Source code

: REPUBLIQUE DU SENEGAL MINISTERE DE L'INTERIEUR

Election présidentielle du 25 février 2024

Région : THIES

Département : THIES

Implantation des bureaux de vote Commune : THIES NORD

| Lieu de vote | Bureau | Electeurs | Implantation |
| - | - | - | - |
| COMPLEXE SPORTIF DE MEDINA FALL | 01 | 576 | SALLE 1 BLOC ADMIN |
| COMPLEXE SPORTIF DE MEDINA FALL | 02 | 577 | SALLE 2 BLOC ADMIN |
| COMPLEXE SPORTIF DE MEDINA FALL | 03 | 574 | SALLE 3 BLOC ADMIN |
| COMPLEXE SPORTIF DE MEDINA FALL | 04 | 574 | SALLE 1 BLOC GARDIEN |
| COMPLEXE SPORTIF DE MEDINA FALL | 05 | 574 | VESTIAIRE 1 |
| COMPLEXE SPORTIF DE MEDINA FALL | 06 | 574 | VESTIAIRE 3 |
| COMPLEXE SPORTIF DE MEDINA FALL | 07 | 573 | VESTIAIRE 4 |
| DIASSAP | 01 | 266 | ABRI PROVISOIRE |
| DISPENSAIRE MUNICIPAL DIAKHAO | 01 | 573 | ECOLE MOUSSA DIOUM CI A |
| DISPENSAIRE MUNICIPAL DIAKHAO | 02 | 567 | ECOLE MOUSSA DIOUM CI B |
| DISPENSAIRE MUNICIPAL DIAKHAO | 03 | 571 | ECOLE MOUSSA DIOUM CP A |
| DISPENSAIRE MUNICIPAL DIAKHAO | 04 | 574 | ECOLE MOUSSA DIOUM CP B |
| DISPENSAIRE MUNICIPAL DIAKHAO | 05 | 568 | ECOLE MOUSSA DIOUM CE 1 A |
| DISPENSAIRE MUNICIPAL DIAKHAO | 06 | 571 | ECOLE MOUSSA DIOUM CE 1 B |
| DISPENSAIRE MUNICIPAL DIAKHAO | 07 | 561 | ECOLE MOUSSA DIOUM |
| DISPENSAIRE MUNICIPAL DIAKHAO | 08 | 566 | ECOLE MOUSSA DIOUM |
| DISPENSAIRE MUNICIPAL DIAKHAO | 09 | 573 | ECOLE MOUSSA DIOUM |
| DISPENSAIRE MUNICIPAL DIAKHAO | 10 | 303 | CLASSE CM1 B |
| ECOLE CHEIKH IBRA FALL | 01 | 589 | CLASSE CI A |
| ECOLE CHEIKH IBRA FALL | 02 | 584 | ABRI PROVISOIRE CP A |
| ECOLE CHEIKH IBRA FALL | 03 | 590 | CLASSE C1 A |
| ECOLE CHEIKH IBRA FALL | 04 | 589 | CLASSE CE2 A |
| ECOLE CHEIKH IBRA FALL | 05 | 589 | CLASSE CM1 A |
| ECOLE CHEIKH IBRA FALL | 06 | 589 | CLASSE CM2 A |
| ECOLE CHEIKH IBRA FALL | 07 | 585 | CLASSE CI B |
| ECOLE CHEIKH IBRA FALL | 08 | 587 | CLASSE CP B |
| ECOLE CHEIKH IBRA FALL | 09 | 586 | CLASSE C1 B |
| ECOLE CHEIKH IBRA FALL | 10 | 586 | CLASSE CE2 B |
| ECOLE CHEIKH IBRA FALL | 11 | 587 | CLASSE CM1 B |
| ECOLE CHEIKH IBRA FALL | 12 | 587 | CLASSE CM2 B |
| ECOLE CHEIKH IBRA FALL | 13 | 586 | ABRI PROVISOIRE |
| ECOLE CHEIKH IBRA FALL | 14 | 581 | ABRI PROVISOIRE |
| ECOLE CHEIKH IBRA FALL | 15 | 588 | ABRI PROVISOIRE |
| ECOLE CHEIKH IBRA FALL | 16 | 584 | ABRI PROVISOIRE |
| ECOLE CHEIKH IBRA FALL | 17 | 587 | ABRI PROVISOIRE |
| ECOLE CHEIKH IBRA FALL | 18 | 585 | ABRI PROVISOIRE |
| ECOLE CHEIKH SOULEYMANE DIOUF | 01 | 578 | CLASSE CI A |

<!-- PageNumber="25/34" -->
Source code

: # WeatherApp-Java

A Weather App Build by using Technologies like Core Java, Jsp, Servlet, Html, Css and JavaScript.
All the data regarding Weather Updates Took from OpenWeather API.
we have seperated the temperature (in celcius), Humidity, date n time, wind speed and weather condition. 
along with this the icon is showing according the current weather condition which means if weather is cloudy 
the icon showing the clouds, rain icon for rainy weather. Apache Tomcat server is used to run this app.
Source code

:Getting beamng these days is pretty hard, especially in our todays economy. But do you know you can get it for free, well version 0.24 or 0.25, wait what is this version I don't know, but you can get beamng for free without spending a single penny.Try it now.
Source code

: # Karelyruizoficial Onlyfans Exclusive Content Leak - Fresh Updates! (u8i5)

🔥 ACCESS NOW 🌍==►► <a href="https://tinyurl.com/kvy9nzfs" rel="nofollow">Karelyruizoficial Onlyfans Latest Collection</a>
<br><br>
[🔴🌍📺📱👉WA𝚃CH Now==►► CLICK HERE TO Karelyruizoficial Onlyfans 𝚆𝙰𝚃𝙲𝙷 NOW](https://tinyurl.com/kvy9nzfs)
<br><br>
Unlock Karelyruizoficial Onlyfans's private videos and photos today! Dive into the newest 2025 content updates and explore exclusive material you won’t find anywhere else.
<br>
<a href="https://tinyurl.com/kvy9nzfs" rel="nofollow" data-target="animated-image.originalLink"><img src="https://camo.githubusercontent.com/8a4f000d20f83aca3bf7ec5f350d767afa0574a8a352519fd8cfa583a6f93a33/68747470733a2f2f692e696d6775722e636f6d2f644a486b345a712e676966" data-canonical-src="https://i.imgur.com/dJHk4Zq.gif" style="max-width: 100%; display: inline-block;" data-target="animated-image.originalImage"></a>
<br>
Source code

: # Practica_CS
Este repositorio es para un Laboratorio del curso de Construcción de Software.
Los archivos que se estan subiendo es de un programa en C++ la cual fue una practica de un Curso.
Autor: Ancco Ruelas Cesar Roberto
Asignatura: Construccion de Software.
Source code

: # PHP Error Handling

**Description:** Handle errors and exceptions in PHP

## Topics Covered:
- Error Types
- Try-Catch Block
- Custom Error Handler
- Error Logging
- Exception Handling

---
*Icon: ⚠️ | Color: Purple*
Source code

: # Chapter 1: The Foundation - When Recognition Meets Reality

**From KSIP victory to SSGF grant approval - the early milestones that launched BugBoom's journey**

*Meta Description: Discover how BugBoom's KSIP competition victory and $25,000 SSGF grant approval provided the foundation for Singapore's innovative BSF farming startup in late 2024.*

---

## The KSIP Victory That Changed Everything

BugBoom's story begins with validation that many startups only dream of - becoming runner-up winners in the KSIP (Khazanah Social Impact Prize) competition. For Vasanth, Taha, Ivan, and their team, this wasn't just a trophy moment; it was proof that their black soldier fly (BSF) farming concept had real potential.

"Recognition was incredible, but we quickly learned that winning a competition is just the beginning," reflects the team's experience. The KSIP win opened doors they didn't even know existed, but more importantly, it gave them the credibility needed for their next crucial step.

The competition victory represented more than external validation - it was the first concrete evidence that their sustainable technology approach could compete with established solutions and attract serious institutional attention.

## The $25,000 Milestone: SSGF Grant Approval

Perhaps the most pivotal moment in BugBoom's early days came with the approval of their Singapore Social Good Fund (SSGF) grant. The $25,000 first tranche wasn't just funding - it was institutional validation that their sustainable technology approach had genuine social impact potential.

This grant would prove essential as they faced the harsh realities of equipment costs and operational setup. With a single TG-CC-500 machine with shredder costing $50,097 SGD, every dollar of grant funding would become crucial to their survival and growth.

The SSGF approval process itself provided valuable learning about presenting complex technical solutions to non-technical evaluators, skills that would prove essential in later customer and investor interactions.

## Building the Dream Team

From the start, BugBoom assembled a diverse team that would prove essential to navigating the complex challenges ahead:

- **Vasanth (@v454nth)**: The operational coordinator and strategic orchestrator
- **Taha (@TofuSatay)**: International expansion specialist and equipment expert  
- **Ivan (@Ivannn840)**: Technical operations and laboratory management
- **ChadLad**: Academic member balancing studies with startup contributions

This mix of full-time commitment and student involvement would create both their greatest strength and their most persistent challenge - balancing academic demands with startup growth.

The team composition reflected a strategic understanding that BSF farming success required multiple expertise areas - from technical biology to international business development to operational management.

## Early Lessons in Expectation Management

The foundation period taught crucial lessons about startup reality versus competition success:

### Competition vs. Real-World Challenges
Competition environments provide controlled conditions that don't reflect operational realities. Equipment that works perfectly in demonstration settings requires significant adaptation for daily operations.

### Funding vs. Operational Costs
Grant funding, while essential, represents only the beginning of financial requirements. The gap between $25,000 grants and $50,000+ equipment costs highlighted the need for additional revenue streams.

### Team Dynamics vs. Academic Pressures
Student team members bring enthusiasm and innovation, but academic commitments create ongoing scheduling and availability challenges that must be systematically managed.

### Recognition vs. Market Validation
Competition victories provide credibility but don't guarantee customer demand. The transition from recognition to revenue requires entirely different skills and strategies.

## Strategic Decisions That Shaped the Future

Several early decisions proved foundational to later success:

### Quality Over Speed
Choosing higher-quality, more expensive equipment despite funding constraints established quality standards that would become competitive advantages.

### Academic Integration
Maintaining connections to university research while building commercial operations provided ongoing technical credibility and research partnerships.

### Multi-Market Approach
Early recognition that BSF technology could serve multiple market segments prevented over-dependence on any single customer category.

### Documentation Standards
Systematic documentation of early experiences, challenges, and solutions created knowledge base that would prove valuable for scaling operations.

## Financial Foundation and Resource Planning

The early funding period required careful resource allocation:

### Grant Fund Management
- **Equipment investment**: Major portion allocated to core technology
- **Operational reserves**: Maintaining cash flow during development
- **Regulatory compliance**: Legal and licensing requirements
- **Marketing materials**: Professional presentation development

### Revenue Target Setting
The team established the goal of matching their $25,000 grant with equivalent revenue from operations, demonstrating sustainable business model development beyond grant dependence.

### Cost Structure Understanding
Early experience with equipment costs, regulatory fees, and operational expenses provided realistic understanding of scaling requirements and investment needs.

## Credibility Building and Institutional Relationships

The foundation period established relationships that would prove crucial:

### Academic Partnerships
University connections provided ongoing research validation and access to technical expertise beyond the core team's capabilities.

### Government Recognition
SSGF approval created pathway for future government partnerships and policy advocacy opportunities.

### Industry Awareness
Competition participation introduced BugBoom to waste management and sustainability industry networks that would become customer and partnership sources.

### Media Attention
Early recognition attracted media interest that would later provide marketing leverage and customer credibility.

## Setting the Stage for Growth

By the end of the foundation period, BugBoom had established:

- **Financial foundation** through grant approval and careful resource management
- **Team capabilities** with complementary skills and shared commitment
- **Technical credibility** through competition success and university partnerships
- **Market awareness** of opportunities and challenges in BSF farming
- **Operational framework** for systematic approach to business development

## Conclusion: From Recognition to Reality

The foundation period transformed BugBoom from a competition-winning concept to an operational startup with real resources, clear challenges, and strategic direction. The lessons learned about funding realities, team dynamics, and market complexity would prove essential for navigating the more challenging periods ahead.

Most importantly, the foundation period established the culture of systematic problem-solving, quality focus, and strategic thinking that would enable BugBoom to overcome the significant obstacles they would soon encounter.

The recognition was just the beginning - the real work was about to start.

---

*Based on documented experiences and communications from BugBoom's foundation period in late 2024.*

=-=-=

## Task details
Find every line above that includes the word "multiple", then state how many there are and nothing more.

## Response to this exercise
2